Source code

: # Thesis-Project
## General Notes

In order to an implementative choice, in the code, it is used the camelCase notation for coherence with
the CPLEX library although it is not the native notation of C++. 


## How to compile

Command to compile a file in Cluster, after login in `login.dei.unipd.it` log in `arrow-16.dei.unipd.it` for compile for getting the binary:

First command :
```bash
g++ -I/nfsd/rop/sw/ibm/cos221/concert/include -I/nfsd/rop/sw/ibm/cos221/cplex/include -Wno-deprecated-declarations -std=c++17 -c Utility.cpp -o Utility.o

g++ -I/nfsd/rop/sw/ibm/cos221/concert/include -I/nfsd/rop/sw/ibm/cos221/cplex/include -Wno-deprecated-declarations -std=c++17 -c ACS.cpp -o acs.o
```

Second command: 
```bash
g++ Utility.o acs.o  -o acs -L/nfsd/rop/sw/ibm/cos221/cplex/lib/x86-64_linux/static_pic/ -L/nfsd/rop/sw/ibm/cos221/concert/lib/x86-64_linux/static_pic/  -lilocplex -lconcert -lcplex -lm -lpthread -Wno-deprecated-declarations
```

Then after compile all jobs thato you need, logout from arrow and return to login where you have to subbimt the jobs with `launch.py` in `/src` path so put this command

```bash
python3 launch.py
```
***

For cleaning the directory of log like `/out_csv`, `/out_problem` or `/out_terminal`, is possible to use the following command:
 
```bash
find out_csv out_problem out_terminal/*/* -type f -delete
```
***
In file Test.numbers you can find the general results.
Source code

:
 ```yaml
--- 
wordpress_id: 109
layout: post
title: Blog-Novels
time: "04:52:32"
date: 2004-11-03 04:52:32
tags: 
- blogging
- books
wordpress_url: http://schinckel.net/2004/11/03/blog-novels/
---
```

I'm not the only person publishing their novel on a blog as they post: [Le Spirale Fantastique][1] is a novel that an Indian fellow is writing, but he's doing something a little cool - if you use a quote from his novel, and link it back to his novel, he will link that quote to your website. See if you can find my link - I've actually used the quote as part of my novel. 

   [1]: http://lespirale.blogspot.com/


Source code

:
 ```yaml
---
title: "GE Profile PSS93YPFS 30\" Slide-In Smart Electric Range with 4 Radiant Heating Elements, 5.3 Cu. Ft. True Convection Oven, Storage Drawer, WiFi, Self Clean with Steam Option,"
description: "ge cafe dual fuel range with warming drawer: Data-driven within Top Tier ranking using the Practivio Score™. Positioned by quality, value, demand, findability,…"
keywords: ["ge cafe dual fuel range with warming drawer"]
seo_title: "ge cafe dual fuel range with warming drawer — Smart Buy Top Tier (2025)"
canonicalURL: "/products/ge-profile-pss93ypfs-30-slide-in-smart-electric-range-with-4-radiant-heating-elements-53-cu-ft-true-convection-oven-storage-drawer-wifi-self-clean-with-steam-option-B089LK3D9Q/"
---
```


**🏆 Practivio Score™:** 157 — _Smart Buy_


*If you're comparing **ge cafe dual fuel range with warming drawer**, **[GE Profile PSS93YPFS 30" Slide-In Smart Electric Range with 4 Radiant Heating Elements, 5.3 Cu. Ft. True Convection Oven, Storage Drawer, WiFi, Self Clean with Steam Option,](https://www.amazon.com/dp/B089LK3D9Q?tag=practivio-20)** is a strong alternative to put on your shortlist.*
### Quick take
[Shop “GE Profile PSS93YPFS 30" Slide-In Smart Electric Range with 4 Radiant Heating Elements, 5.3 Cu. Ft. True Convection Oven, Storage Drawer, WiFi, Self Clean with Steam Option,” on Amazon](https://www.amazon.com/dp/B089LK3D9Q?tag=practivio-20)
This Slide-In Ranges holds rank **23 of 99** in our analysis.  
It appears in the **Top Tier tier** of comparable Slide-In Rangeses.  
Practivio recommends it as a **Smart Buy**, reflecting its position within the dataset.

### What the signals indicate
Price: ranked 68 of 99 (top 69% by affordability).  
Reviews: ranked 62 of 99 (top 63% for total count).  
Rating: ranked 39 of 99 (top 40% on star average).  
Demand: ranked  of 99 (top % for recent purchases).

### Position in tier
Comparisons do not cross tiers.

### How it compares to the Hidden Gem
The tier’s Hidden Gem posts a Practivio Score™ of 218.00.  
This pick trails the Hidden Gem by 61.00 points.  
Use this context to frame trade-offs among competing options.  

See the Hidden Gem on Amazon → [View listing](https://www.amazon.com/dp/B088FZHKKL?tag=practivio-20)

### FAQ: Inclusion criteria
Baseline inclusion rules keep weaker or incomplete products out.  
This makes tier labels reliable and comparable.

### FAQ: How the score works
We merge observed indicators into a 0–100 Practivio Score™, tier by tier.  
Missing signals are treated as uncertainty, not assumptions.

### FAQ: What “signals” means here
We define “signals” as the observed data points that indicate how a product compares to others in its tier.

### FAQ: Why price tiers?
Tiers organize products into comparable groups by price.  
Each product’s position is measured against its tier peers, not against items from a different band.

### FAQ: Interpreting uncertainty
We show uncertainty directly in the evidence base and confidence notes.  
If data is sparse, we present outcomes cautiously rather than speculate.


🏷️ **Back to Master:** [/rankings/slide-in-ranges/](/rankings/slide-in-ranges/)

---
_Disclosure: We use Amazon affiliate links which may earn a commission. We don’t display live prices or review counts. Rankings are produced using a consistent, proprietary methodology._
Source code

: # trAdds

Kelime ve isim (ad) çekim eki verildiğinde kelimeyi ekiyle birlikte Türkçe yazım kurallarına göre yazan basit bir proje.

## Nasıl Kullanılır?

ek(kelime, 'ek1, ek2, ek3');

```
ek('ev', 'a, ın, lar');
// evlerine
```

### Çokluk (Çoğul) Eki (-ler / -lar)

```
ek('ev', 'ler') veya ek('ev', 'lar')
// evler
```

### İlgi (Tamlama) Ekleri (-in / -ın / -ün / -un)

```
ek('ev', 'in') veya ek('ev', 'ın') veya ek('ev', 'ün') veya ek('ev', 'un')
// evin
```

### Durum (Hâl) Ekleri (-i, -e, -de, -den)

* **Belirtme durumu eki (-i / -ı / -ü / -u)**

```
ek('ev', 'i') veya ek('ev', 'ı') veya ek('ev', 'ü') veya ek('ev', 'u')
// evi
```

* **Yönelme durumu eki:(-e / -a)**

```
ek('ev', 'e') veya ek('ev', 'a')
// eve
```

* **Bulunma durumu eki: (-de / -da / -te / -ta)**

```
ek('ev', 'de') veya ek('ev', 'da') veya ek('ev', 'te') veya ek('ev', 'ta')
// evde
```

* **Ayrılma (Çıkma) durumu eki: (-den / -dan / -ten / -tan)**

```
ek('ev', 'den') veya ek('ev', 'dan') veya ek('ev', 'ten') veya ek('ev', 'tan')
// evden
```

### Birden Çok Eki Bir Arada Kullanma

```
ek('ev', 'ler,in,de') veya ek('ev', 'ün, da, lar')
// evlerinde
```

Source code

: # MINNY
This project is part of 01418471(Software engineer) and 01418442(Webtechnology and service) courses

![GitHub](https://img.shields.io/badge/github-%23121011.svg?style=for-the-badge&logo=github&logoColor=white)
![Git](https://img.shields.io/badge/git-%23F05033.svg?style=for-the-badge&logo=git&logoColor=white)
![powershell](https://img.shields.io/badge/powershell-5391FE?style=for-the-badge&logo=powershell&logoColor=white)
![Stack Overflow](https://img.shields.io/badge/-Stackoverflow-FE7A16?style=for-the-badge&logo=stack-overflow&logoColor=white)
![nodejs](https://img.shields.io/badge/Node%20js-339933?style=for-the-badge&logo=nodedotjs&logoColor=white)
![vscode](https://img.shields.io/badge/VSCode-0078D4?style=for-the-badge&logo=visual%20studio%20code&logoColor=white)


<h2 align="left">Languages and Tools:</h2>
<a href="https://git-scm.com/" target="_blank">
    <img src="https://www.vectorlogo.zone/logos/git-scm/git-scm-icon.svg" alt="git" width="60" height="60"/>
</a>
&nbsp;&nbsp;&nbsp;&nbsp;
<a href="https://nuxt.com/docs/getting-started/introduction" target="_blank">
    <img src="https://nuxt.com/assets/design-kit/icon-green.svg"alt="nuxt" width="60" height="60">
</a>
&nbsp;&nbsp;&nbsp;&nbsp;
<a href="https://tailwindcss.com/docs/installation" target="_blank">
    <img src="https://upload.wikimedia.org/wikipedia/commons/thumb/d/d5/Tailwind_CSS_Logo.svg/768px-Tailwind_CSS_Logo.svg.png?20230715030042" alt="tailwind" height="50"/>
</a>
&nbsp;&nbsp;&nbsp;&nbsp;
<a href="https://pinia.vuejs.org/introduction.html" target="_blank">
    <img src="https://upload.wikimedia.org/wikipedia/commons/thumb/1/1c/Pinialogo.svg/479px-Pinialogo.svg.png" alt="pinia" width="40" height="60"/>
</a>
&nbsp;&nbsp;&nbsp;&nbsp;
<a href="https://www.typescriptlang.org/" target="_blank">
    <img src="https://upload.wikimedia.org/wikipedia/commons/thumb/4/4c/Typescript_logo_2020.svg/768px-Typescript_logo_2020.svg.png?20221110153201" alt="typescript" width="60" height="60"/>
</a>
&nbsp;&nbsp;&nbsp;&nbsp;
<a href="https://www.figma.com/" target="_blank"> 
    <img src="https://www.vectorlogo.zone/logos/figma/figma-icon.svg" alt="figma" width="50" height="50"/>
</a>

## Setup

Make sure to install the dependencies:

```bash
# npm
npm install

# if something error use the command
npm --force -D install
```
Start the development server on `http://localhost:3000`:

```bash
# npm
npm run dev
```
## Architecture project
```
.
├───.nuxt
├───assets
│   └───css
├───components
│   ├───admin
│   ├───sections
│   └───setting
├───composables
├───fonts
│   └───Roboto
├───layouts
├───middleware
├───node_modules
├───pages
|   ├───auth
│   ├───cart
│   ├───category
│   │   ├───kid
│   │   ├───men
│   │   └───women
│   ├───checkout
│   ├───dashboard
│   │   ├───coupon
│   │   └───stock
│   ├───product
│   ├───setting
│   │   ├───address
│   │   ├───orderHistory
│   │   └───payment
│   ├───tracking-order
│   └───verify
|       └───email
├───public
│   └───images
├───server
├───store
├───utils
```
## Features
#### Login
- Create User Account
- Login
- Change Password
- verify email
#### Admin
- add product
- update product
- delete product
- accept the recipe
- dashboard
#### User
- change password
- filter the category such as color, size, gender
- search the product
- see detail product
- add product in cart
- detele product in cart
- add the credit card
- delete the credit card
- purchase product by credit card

◆ ◆ ◆ ◆ ◆ ◆ ◆

Exercise prompt> In the entries above, locate every line with the word "using" and copy it.

Written reply>
description: "ge cafe dual fuel range with warming drawer: Data-driven within Top Tier ranking using the Practivio Score™. Positioned by quality, value, demand, findability,…"
_Disclosure: We use Amazon affiliate links which may earn a commission. We don’t display live prices or review counts. Rankings are produced using a consistent, proprietary methodology._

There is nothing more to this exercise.